Well, if Pokémon Let’s Go: Pikachu was a clever ploy to get me to pick up Pokémon Go again, then I’ve gotta hand it to Nintendo – it sure worked.
I wasn’t expecting this one to impress me. I worried that the Pokémon Go-style of catching Pokémon would make the game too easy. And I did find it too easy, but ironically not because of the features ported over from Go. I was afraid that it was going to be an over simplified, cutesy mimic of a Pokémon game that just banked on the unrivalled marketing potential of Pikachu’s adorable face. Suffice to say, I wasn’t expecting to fall in love with Pokémon Let’s Go: Pikachu.
Then I actually met my Pikachu, and the rest is history. Her name is Mozzarella, she wears a little hat and sunnies, and she’s my best friend now.
Pokémon Let’s Go: Pikachu makes the Pokémon world absolutely shine. Not only is it vibrant and colourful, but so much detail has gone into making the world of Pokémon feel as alive as possible. Wild Pokémon are actually visible in the grass and will wander around, even leaving their patch of grass. Pikachu isn’t just a 3D model on your shoulder that only comes out to play when it’s time to battle: she actually engages in the world around her, reacting to events and characters. A Pokémon of your choice can tag along behind you, something I’ve sorely missed since Pokémon Heart Gold and Soul Silver. Not only have they finally delivered but they’ve done it better than I could have dreamed. Some ‘mon follow you… others speed ahead and make you the follower! Some, like Persian and Kangaskhan, will even allow you to ride on them.
I was initially skeptical about the adoption of the Pokémon Go style of wild encounters, but I’ve since eaten my words. Battling in the wild is far less complex now, sure, but when all you want to do is grind a few levels or catch one ‘mon in particular, complexity is not really necessary… or fun.
In Let’s Go, EXP points, Pokémon stats, and even the likelihood of encountering a shiny are all built around the new mechanic. Repeatedly catching the same species increases the exp you get each time, to the point where it’s often more rewarding to head into the bushes than it is to find a trainer. Suddenly, my least favourite part of Pokémon – grinding wild Pokémon – is now my favourite. A pleasant surprise, to say the least.
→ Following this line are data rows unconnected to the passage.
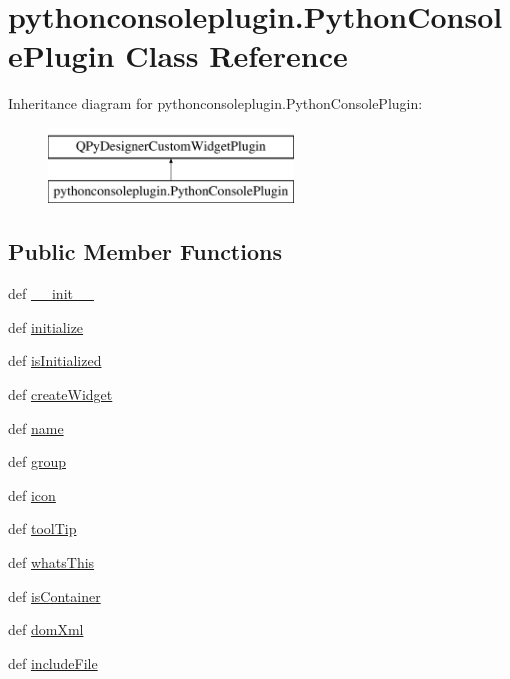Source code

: \hypertarget{classpythonconsoleplugin_1_1PythonConsolePlugin}{}\section{pythonconsoleplugin.\+Python\+Console\+Plugin Class Reference}
\label{classpythonconsoleplugin_1_1PythonConsolePlugin}
Inheritance diagram for pythonconsoleplugin.\+Python\+Console\+Plugin\+:\begin{figure}[H]
\begin{center}
\leavevmode
\includegraphics[height=2.000000cm]{classpythonconsoleplugin_1_1PythonConsolePlugin}
\end{center}
\end{figure}
\subsection*{Public Member Functions}
\begin{DoxyCompactItemize}
\item 
def \hyperlink{classpythonconsoleplugin_1_1PythonConsolePlugin_abeb19cadc32dd3699c358a7df72bbd78}{\+\_\+\+\_\+init\+\_\+\+\_\+}
\item 
def \hyperlink{classpythonconsoleplugin_1_1PythonConsolePlugin_a4bffdcb58c2a21f2ffbddf5974676410}{initialize}
\item 
def \hyperlink{classpythonconsoleplugin_1_1PythonConsolePlugin_a5d13533e0ededc612e1e9f1aaf04c5f3}{is\+Initialized}
\item 
def \hyperlink{classpythonconsoleplugin_1_1PythonConsolePlugin_ab1aa30cf0d55b55f013e49ad02dbc7d6}{create\+Widget}
\item 
def \hyperlink{classpythonconsoleplugin_1_1PythonConsolePlugin_aa239d3465598e4036cc776efec3862f7}{name}
\item 
def \hyperlink{classpythonconsoleplugin_1_1PythonConsolePlugin_adc3fdd66d1f87f2f4966e33048d33ceb}{group}
\item 
def \hyperlink{classpythonconsoleplugin_1_1PythonConsolePlugin_aa75d90ff0c9a95acc2d0bff9e2e504b6}{icon}
\item 
def \hyperlink{classpythonconsoleplugin_1_1PythonConsolePlugin_a70f6f8f9f49411ee696f8e54cd3c4b97}{tool\+Tip}
\item 
def \hyperlink{classpythonconsoleplugin_1_1PythonConsolePlugin_ab80c4c5f571682e6bc6b86150bf2106e}{whats\+This}
\item 
def \hyperlink{classpythonconsoleplugin_1_1PythonConsolePlugin_a7ca7156fc514b490dca96242f4c01ea2}{is\+Container}
\item 
def \hyperlink{classpythonconsoleplugin_1_1PythonConsolePlugin_ae03ec805433d9b72e29baebb6ff7919f}{dom\+Xml}
\item 
def \hyperlink{classpythonconsoleplugin_1_1PythonConsolePlugin_a8ac9703e5d3dfa68f42d64786dc44226}{include\+File}
\end{DoxyCompactItemize}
It’s not just the wild encounters that have been simplified though. Trainer battles are mostly unchanged, but Pokémon abilities and held items have been removed, eliminating a lot of the finer points of strategy. Candies, which are liberally awarded for just taking your Pokémon for a stroll with the Pokéball Plus, will raise your Pokémon’s stats permanently. I had to resist using any candies or the Pokéball Plus mechanic just to make the game challenging in the slightest.
I don’t altogether mind these changes, but long-time Pokémon fans may take major issue with it. It’s not exactly unexpected, especially since Let’s Go is designed to pull in players who started with Pokémon Go. I just hope this is a temporary reprieve, not the new standard.
“I was initially skeptical…
But I’ve since eaten my words.”
The Pokéball Plus acts like a cross between the old Pokéwalker from Soul Silver and Heart Gold, and the Pokémon Go Plus bracelet. You can play Go with the app minimised, while also taking one of your party for a walk. That Pokémon will gain a large boost in exp.
It’s more encouragement to get some sun and exercise, which is fantastic, but have some caution when using it in the early stages of the game. It shot my Pikachu past level 20 very easily, making the first couple of towns and gyms an utter bore as trainers could barely touch me.
If Pokémon Let’s Go: Pikachu were the next mainline Pokémon title and not designed as a seperate marriage with Go, I would be incredibly disappointed with the removed abilities and held items. I would be equally upset about the comparative lack of challenge the game offers. As it stands though, it’s a nice change that’s all-around lighter and more relaxing. I would still prefer it without the stat-raising candies, but they’re easy to ignore completely. I wouldn’t mind if they kept things such as the Go-style wild encounters, though, since it didn’t affect anything too important and made a large part of the game less tedious. I’ll have a great time with this game while I wait for the next gen of Pokémon!
Pokémon Let’s Go: Pikachu is the perfect bridge between Go and the main series, even if I found it far too easy at times. While the missing features annoyed me at first, I quickly forgot about them as I got lost in the charming world of Kanto. Its changes to wild encounters are refreshing, and being able to see the ‘mon in the grass is something I definitely want to see return.
If you’re looking for the next Pokémon challenge, this game isn’t for you. If you don’t care much about the competitive side though, you’re going to be charmed to bits. I mean, come on. You can put Pikachu in little outfits. ‘Nuff said.